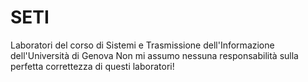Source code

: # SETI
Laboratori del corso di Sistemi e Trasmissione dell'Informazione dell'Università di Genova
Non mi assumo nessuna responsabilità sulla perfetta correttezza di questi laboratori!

---------------

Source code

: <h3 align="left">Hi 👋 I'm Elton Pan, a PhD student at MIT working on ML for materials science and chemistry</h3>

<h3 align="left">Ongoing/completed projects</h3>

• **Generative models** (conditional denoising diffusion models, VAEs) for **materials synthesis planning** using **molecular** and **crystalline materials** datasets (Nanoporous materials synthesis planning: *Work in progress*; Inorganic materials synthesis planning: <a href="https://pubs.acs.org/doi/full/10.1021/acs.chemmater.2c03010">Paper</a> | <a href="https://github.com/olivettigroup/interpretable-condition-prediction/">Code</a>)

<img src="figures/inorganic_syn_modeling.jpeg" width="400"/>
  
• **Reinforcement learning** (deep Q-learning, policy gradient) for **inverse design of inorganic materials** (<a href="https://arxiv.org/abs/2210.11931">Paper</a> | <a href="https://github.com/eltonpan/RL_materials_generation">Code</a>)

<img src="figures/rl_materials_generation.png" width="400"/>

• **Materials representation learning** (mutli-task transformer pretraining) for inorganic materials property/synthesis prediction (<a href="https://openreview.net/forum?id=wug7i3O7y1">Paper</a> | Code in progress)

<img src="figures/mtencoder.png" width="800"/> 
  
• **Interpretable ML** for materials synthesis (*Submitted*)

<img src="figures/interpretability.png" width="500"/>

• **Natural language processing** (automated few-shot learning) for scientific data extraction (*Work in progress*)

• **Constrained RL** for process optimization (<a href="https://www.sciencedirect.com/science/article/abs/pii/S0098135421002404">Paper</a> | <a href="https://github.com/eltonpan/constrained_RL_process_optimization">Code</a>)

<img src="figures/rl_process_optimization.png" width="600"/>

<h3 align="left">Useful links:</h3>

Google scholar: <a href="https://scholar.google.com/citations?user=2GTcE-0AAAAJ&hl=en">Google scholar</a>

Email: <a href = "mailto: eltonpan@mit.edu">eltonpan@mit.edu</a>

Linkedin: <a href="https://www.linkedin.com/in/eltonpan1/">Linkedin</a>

---------------

• WORK REQUEST
Your answer must be every line from the listing above that holds the string "left".

• RESULT FOR THIS EXERCISE
: <h3 align="left">Hi 👋 I'm Elton Pan, a PhD student at MIT working on ML for materials science and chemistry</h3>
<h3 align="left">Ongoing/completed projects</h3>
<h3 align="left">Useful links:</h3>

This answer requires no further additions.